*Your goal*:
Would you please return the lines of the material that contain the word "Error"?

*Supplied data*:
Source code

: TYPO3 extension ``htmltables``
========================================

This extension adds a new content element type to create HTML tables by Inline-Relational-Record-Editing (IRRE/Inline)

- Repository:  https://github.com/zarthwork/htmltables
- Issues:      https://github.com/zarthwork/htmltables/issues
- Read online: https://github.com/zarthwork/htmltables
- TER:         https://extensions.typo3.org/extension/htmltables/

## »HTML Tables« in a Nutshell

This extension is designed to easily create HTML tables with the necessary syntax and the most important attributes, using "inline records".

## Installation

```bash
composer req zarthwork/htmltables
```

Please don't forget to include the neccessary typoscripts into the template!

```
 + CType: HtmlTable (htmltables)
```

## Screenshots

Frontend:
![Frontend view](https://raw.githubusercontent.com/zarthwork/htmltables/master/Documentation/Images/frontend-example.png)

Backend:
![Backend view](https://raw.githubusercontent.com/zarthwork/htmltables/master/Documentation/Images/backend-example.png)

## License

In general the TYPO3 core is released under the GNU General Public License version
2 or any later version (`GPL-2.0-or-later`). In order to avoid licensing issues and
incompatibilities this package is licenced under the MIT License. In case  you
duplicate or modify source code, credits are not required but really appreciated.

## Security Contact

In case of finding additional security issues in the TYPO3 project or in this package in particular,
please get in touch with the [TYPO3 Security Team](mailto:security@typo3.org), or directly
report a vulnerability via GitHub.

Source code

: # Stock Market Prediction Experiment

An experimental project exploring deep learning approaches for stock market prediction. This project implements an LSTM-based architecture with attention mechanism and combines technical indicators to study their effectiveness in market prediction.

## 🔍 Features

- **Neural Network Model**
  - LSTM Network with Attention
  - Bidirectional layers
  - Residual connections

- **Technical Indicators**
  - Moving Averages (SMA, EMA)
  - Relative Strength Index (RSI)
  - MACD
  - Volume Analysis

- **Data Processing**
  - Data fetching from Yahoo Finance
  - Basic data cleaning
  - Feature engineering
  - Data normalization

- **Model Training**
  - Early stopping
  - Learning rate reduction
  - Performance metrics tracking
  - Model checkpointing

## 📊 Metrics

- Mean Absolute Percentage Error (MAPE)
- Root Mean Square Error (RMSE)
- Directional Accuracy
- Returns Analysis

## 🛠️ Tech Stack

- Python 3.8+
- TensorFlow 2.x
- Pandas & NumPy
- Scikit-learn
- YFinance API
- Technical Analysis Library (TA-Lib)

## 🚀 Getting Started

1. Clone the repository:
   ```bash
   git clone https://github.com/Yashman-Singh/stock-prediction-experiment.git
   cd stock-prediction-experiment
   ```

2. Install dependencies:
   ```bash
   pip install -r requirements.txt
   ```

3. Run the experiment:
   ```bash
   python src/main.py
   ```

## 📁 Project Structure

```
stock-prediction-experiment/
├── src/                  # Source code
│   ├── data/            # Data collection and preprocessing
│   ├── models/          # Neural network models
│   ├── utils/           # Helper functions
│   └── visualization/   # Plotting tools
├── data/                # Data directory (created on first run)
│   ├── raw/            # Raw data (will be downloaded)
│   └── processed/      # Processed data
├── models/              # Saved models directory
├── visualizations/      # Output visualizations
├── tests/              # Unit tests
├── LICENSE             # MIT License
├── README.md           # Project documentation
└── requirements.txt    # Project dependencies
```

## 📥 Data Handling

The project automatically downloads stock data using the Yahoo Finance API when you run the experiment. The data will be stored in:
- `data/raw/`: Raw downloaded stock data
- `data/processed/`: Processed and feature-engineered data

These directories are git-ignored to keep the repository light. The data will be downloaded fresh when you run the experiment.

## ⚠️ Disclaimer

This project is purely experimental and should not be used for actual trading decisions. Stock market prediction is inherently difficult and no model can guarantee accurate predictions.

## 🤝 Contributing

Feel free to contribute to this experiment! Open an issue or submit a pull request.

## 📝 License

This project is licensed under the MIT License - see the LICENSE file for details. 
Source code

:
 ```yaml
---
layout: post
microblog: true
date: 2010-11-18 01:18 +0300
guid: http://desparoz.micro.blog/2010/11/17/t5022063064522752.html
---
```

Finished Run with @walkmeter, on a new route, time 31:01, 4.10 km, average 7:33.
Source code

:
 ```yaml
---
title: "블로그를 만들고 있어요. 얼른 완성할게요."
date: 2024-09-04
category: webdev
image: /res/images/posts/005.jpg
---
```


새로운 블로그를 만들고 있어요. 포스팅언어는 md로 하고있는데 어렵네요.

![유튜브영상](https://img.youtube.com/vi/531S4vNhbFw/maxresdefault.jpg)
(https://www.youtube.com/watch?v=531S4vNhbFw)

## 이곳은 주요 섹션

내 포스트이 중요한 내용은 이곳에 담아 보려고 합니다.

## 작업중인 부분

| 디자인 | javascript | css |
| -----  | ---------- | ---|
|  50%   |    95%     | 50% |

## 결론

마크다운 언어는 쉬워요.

*Solution to this task*:
- Mean Absolute Percentage Error (MAPE)
- Root Mean Square Error (RMSE)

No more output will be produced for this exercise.